Return all entries precisely as they stand, without the images.
===== DATA LISTING =====
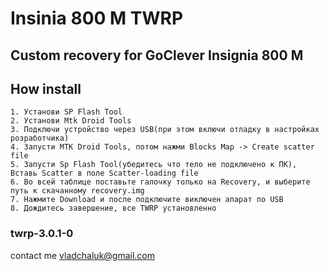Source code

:# Insinia 800 M TWRP
## Custom recovery for GoClever Insignia 800 M

## How install

```
1. Установи SP Flash Tool
2. Установи Mtk Droid Tools
3. Подключи устройство через USB(при этом включи отладку в настройках розработчика)
4. Запусти MTK Droid Tools, потом нажми Blocks Map -> Create scatter file
5. Запусти Sp Flash Tool(убедитесь что тело не подключено к ПК), Вставь Scatter в поле Scatter-loading file
6. Во всей таблице поставьте галочку только на Recovery, и выберите путь к скачанному recovery.img 
7. Нажмите Download и после подключите виключен апарат по USB
8. Дождитесь завершение, все TWRP установленно
```

### twrp-3.0.1-0

contact me vladchaluk@gmail.com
=====
# ANSWER:
Source code

:# Insinia 800 M TWRP
## Custom recovery for GoClever Insignia 800 M

## How install

```
1. Установи SP Flash Tool
2. Установи Mtk Droid Tools
3. Подключи устройство через USB(при этом включи отладку в настройках розработчика)
4. Запусти MTK Droid Tools, потом нажми Blocks Map -> Create scatter file
5. Запусти Sp Flash Tool(убедитесь что тело не подключено к ПК), Вставь Scatter в поле Scatter-loading file
6. Во всей таблице поставьте галочку только на Recovery, и выберите путь к скачанному recovery.img 
7. Нажмите Download и после подключите виключен апарат по USB
8. Дождитесь завершение, все TWRP установленно
```

### twrp-3.0.1-0

contact me vladchaluk@gmail.com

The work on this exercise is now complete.